Anencephaly
DEFINITION:
A neural tube defect affecting the skull resulting in a large defect of the calvarium, meninges, and scalp which is incompatible with life.
EPIDEMIOLOGY:
*incidence: 1/1000 live births
*age of onset:
--newborn
*risk factors:
*geographic
--variable with incidence increased in Ireland and Wales and decreased in Asia, Africa, and South America
*genetic
--recurrence rate is 4% and increases to 10% if a couple has had 2 previous anencephalic infants
--whites > blacks (6:1)
--F > M
*environmental/nutritional
--low SEC, environmental and toxic factors
--nutritional and vitamin deficiences
--folic acid antagonists
--drinking water minerals
*perinatal
--maternal infections and/or hyperthermia
*associated anomalies:
--50% polyhydramnios (unable to swallow amniotic fluid)

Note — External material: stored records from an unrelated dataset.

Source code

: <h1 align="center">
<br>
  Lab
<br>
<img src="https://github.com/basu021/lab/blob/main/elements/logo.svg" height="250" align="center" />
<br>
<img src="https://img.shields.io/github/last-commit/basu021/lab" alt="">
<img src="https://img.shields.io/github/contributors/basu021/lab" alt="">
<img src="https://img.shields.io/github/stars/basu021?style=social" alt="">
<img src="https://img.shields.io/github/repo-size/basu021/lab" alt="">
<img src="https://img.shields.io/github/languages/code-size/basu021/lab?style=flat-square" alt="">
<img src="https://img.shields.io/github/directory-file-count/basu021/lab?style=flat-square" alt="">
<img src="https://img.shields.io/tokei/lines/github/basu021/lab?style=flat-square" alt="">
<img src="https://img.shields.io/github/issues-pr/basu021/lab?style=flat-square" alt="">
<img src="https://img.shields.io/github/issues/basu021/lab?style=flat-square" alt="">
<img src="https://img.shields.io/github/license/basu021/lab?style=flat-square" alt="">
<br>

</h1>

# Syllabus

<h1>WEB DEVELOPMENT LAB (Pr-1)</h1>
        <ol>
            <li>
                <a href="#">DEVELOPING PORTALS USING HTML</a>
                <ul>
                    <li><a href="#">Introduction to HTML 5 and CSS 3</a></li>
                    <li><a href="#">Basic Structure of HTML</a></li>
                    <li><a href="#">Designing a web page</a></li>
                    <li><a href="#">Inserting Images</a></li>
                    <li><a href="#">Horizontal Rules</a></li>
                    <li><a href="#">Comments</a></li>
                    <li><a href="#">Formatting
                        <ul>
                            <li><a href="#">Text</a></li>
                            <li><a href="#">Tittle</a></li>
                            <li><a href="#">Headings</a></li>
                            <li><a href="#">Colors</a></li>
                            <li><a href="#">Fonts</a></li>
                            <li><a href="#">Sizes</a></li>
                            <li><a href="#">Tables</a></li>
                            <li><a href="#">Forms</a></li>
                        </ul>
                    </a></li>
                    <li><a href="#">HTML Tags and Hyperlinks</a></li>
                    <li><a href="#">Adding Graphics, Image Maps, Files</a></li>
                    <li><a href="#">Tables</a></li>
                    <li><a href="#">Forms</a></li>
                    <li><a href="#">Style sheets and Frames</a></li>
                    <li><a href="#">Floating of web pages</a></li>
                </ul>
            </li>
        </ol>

--10-20% folded ears, cleft palate, congenital heart disease
PATHOGENESIS:
1. Background
*anencephaly arises from an embryonic defect occurring prior to day 26 which prevents the closure of the anterior neuropore - the frequency of anencephaly has decreased during past 2 decades - CNS findings:
--both cerebral hemispheres and thus the spinal cord pyramidal tracts are absent
--absence of the cerebellum
--residue of the brainstem usually present
--hypoplastic pituitary gland
--the rudimentary brain remaining consists of portions of con-nective tissue, vessels, and neuroglia
CLINICAL FEATURES:
1. Anencephaly
*distinctive appearance: a large defect in the vault of the skull (calvarium), meninges, and scalp exposes a soft angiomatous mass of neural tissue covered with a thin membrane continuous with the skin
*the cranial defect may extend inferiorly to the cervical region exposing a thin and flattened spinal cord (craniorachischisis)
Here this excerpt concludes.